Steven Watts spent five years researching and writing about the Michigan automaker.
Monday, August 1, 2005 | 12:00 a.m. CDT; updated 12:56 p.m. CDT, Sunday, July 20, 2008

Although most people associate Henry Ford with the assembly line and the Model T, MU history professor Steven Watts wanted his book to be about more than that. He wanted to convey that Ford’s mass production techniques encouraged the idea of consumer societies and the perception of America as the land of opportunity.

“The People’s Tycoon: Henry Ford and The American Century,” published by Knopf, is due to come out Aug. 9.

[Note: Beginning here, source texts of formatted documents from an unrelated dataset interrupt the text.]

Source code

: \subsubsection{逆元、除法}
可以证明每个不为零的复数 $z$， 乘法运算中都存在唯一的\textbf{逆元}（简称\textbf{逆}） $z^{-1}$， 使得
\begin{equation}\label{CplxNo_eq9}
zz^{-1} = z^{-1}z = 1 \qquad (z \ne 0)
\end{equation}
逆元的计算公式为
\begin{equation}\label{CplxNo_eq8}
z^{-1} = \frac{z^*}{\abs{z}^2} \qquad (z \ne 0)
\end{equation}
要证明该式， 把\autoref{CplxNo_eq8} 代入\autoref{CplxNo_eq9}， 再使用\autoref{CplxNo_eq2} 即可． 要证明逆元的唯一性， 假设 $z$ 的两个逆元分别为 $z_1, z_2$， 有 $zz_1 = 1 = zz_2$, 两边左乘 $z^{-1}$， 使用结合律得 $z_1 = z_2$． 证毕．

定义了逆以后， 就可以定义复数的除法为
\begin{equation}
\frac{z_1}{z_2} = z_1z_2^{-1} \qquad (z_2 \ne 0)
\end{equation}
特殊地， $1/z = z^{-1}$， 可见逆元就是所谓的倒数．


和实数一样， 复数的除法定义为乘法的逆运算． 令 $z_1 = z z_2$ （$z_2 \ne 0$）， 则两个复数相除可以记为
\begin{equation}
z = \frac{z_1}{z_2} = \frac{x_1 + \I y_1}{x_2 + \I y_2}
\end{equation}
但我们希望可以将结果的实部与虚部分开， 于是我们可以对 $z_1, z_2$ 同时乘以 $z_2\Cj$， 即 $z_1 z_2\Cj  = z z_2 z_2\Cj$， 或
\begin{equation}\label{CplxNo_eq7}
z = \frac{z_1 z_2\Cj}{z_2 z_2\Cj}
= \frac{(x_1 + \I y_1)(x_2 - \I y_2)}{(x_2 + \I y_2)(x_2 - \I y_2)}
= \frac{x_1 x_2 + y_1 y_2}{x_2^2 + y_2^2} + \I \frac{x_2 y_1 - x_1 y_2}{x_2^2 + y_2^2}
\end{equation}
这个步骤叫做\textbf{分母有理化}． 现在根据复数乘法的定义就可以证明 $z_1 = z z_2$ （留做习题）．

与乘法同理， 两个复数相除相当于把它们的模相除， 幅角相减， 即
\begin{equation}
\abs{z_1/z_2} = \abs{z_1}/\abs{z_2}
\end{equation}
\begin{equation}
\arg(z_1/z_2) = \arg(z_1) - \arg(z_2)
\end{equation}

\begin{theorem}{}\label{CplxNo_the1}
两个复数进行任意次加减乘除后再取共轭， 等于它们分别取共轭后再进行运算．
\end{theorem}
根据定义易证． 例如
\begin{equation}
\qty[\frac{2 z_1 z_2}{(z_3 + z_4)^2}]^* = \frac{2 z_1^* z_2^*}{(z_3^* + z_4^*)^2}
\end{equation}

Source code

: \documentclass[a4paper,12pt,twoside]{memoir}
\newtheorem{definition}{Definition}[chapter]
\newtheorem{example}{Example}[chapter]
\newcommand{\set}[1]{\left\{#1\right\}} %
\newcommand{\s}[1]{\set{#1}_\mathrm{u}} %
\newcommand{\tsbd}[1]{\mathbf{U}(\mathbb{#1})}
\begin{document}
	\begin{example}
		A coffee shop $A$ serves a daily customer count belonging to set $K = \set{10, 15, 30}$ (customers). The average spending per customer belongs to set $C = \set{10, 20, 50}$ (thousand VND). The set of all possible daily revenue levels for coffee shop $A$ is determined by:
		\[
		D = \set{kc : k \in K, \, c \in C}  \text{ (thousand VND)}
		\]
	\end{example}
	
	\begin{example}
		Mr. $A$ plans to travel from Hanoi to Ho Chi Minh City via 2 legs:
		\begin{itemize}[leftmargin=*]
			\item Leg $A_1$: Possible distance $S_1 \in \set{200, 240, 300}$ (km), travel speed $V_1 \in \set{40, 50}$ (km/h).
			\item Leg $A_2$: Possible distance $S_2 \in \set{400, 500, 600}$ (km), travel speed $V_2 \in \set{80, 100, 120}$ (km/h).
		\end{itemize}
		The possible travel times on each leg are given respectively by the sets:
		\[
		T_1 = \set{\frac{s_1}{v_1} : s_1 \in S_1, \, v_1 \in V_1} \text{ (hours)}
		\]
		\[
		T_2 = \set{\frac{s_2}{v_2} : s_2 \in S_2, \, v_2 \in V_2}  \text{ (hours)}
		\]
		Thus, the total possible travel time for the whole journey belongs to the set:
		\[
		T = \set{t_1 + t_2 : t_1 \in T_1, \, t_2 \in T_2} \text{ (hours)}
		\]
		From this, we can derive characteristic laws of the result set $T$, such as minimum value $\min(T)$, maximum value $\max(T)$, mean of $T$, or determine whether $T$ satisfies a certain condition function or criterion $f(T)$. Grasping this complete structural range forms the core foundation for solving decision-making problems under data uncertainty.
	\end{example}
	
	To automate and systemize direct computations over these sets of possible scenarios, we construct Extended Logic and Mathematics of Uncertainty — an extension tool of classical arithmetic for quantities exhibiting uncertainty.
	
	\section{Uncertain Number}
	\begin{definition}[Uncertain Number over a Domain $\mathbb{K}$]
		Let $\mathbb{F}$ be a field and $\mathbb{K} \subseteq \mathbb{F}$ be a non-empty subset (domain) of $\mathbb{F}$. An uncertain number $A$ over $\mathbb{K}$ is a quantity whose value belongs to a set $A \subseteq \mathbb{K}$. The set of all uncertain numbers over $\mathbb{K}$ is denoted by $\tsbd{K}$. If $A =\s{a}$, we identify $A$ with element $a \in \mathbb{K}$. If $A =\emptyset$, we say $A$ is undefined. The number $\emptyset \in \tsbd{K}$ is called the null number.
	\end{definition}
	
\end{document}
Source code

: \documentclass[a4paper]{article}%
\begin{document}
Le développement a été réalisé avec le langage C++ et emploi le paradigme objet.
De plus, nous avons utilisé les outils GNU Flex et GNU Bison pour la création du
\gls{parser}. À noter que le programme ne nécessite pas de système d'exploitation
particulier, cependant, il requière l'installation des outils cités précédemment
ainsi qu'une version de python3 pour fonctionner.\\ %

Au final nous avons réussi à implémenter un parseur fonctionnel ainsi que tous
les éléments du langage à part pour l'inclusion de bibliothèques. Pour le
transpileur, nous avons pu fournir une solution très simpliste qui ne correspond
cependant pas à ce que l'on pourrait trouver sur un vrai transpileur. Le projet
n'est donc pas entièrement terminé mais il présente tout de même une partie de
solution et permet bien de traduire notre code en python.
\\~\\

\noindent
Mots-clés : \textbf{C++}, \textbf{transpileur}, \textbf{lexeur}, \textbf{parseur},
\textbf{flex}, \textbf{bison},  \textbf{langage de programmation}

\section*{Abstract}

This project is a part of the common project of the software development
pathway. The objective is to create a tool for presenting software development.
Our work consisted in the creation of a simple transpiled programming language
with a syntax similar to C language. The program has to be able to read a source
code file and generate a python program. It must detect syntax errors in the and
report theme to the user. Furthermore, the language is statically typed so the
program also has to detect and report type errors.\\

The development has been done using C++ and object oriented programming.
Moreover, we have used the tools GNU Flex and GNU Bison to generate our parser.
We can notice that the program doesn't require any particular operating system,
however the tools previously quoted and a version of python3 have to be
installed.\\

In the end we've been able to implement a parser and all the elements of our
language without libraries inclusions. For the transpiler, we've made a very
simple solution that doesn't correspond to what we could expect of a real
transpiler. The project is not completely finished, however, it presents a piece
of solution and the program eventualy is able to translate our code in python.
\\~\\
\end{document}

Ford was born July 30, 1863, near Detroit, Mich. Forty years later, he launched his now-famous Ford Motor Co., which created the Model T in 1908 and the first moving assembly line in 1913. Before the Great Depression, Ford produced 55 percent of all automobiles on the market. He was also the last auto maker to sign a contract allowing his workers to unionize and owned a controversial newspaper that published anti-Semitic articles. He died in 1947.

Watts, who specializes in cultural and intellectual history in the United States, said he typically teaches about Ford in his classes. But he was not inspired to write about Ford until he was working on a book about Walt Disney, “The Magic Kingdom: Walt Disney and the American Way of Life,” and learned that Ford was an inspiration to Disney.

Ford inspired Disney for two reasons, Watts said. Disney visited Greenfield Village in Dearborn, Mich., during the late 1940s, where he had a chance to meet Ford. Greenfield Village, a replication of a village in America from the 1800s that Ford rebuilt, helped Disney come up with the vision for Disneyland, he said.

“Disney also shared Ford’s regard for the common people,” Watts said. That regard was made evident in Disney’s Disneyland and Ford’s Model T.

Watts’ MU history colleagues Robert Collins and John Bullion each read chapters of the book before it was published.

“They made some suggestions and offered criticism,” Watts said.

“The book reminds one that here is someone who changed the world,” said Collins. “It is often easy to forget that there are such people who really do that.”

Bullion said Watts’ book will be recognized as “the definitive study of a man who had a greater impact upon the lives of people around the world than most presidents. (Watts) brilliantly describes how Ford was both a product of his culture and a molder of it.”

Watts, who took five years to write the book, researched the automobile giant at the Henry Ford Museum in Greenfield Village.

In September, Watts will set out on a two-month nationwide book tour, appearing at book signings, discussions and interviews.

A book signing at MU will be from 3 to 4 p.m. Sept. 13 at University Bookstore.

The Ford book is Watts’ fourth; his first two publications covered the early American Republic and were aimed at a professional audience. He is now working on a book about publishing magnate Hugh Hefner.

Watts said he is motivated to write because of intellectual curiosity and the joy of writing. He said that whereas his first two books were aimed at a smaller niche audience, his last two books — about Disney and about Ford — have broader appeal.

“When you write books that more people can relate to, you get good reviews and wider appreciation,” Watts said. “… You get the best of both worlds.”